The dying of the Lord Jesus- Of course He was subject to death and threatened by death from His infancy. He carried death around as He lived. So Paul is saying,

  • I die daily”;

  • I am being killed all the daylong”;

  • I want to know the fellowship of His sufferings being conformed to His death”;

  • I want to fill up that which is behind of the sufferings of Christ in my flesh.”

These verses speak of the intimate union between Christ and the believer at the point of His dying and His death. This is built on the unity between the Jewish High Priest and the people of Israel. The priest became one of them by bearing their names on his chest in the holy place and by having the anointing oil of His consecration flow down from his head on his robes, representing the union between priest and people. In the same way the believer is united to his High Priest, the Lord Jesus Christ.

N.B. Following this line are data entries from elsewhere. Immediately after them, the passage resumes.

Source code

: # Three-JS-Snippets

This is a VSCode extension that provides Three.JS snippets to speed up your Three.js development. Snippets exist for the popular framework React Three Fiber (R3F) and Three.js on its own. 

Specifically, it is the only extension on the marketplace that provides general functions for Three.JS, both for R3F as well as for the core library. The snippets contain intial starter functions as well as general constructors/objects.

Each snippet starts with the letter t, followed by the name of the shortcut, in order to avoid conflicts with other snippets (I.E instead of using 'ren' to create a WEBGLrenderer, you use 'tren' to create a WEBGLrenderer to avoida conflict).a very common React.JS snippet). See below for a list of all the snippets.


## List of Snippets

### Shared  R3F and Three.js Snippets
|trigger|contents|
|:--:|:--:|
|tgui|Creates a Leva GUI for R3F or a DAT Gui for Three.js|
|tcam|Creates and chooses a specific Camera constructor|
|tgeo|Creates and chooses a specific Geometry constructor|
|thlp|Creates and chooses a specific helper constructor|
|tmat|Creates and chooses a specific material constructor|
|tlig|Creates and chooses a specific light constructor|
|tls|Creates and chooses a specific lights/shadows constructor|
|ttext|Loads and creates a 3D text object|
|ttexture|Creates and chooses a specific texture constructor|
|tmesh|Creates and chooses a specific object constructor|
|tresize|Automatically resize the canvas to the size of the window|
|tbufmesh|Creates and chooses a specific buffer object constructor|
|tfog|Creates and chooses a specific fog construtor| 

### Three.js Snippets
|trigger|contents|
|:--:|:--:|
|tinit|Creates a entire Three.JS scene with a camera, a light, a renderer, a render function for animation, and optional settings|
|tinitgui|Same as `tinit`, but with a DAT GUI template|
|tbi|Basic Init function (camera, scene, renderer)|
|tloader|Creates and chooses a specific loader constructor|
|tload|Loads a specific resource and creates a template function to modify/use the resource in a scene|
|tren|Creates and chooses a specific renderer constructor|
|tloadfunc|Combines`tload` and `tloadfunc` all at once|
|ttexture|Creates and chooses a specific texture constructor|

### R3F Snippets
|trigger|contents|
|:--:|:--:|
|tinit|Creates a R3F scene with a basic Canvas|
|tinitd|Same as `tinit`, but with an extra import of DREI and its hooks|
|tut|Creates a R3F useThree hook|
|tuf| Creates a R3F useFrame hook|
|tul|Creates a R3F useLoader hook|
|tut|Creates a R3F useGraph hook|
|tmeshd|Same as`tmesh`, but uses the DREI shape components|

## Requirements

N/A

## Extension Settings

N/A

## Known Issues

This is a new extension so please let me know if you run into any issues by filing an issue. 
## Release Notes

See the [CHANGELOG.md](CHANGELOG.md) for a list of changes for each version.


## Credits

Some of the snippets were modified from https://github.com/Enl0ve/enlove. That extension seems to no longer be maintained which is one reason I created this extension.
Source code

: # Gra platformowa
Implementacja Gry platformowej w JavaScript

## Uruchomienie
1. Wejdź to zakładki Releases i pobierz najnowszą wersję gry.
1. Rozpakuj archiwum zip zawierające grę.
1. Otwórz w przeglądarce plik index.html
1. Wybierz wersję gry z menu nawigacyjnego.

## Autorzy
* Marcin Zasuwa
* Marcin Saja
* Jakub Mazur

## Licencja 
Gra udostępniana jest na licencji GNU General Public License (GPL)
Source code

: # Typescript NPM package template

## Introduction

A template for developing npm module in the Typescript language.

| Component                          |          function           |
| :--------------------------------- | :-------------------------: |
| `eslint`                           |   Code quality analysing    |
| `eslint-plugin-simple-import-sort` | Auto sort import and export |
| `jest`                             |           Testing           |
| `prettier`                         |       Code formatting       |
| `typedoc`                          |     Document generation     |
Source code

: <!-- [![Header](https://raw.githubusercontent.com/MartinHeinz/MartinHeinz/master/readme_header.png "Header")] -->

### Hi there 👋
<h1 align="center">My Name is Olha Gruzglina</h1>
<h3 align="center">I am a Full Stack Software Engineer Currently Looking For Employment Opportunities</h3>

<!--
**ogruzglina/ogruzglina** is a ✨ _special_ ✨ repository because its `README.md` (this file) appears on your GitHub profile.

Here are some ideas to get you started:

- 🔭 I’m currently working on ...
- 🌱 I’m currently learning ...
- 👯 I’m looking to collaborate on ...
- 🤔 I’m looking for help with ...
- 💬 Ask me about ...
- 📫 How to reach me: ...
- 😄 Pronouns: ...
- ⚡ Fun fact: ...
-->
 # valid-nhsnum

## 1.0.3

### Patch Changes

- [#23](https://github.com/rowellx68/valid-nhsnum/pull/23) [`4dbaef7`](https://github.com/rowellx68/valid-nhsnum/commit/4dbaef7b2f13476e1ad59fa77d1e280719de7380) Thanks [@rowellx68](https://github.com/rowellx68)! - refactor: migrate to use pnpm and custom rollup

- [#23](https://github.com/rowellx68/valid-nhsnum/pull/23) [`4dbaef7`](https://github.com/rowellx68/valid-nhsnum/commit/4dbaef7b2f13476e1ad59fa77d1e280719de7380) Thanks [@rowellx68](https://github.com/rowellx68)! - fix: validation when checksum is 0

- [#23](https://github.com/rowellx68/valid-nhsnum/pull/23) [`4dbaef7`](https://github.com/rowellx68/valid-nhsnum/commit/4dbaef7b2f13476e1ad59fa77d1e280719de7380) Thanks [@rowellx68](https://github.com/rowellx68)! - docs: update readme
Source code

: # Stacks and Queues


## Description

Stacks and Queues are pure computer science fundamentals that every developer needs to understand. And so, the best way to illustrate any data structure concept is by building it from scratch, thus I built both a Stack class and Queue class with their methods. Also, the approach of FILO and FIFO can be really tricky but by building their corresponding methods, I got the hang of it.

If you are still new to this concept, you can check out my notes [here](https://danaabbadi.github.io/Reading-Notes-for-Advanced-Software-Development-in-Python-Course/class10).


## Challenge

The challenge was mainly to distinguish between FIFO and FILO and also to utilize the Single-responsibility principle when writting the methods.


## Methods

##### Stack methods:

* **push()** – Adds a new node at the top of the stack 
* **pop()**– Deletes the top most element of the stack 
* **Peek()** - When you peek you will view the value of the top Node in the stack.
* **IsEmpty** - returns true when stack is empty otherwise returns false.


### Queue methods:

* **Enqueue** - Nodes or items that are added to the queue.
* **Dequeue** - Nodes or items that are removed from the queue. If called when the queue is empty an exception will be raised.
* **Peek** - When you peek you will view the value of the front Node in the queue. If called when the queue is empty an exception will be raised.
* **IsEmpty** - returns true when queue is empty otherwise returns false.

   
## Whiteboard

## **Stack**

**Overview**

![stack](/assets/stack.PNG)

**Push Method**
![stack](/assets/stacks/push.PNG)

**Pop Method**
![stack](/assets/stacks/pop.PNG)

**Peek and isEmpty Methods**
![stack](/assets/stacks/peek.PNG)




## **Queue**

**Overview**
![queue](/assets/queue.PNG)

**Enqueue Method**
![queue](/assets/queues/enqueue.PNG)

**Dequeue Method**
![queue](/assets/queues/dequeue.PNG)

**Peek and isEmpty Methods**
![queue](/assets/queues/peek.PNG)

It was this concept of Scripture that shaped John Calvin’s doctrine of the Christian life- He found it explained and applied in many parts of his Bible. He walked by this truth so that his theology and his life were “all of one piece”, (J.I. Packer’s phrase) and were his life and his thought both founded on the Word of God as the Holy Spirit had led him to understand it.

How useful Calvin was walking by this rule. Though he died at age 54 so that he only had about 30 years of service he left a tremendous amount of work done and influence exerted. So, that now after 500 years, we stop to remember him and give thanks for him. He gave us over four thousand sermons, two thousand letters, five volumes of articles, booklets, and catechisms which he wrote, 88 missionaries sent out from his church in Geneva, and many students deployed into The Netherlands, Hungary, Italy, Germany, England and Scotland.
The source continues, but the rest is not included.